[WHAT THE TASK REQUIRES]
Going down the data below, set down exactly the line with "1. 🔍 **Discovery" and each line after it through the line with "3. 🎯 **Prioritization"; no other lines.

[RECORDS SUPPLIED — start]

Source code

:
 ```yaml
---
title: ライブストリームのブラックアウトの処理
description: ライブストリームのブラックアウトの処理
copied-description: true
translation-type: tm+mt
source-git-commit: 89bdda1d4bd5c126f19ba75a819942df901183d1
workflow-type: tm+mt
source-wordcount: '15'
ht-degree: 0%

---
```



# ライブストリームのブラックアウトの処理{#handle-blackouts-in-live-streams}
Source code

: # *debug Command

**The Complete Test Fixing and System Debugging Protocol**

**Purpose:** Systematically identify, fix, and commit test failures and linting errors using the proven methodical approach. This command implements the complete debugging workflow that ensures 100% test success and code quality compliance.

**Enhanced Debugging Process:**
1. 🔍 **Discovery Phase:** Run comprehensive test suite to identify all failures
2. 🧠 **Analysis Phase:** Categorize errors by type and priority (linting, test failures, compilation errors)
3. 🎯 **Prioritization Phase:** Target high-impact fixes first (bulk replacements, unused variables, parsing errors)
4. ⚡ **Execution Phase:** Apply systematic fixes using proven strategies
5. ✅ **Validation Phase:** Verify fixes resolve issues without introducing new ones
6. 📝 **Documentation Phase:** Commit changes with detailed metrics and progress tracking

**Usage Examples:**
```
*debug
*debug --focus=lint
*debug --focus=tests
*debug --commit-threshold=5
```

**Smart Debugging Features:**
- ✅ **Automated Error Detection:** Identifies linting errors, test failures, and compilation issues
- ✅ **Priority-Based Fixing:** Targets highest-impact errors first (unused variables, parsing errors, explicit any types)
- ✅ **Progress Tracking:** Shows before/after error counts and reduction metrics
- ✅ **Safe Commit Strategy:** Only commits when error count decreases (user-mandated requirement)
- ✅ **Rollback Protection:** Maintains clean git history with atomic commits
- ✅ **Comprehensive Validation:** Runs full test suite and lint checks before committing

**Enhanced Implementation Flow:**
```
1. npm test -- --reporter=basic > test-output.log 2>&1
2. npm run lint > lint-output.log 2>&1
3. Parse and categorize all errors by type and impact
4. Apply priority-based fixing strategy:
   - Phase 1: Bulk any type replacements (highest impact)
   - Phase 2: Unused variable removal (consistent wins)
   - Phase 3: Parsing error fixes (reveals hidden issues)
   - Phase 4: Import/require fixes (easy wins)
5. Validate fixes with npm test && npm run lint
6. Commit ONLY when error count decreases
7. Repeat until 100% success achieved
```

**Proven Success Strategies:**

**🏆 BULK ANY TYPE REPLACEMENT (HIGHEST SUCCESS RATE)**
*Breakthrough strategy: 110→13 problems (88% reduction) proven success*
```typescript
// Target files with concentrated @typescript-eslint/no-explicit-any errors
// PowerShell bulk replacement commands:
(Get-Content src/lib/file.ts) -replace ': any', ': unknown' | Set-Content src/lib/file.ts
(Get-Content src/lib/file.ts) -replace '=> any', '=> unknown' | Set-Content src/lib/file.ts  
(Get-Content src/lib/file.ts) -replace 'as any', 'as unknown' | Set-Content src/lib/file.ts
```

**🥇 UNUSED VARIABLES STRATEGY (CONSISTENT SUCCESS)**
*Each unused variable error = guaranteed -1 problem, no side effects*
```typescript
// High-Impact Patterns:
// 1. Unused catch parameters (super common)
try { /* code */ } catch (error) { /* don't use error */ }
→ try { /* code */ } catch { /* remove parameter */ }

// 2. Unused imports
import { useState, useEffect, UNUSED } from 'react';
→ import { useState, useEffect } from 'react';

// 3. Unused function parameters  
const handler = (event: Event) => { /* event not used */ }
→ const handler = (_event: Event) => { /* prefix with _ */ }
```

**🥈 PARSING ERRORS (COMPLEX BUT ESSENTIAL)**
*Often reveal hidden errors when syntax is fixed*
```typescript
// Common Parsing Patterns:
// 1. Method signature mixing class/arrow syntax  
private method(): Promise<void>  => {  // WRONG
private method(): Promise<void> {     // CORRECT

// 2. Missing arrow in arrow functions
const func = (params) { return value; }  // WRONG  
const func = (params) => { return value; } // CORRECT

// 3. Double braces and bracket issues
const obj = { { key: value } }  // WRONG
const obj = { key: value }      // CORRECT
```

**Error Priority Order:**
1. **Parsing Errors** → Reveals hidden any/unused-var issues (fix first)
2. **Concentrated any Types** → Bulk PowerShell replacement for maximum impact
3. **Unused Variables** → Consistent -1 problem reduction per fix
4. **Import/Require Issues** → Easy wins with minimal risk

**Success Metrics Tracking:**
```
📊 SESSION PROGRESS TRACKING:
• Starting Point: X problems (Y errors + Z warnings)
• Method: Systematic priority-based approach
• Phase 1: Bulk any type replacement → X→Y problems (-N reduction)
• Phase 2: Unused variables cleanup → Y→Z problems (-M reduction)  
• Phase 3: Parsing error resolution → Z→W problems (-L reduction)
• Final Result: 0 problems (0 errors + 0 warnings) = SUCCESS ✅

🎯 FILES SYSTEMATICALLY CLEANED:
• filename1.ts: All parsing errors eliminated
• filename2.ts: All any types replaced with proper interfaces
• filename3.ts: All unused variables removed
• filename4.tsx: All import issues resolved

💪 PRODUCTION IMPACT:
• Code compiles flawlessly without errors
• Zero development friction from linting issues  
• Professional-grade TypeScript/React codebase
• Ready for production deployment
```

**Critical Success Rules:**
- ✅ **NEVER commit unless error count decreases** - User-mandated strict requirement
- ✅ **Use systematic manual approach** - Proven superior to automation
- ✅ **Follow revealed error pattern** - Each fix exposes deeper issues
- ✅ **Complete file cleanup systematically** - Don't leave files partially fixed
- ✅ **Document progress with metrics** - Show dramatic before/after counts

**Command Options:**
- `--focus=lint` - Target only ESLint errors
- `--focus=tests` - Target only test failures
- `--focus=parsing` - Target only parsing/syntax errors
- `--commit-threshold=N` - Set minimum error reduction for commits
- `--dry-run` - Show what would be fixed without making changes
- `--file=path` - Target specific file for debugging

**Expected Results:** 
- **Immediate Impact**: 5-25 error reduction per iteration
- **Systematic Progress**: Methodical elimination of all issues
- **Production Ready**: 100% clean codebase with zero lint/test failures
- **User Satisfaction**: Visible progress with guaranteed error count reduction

[RECORDS SUPPLIED — finish]

[RESULT]
1. 🔍 **Discovery Phase:** Run comprehensive test suite to identify all failures
2. 🧠 **Analysis Phase:** Categorize errors by type and priority (linting, test failures, compilation errors)
3. 🎯 **Prioritization Phase:** Target high-impact fixes first (bulk replacements, unused variables, parsing errors)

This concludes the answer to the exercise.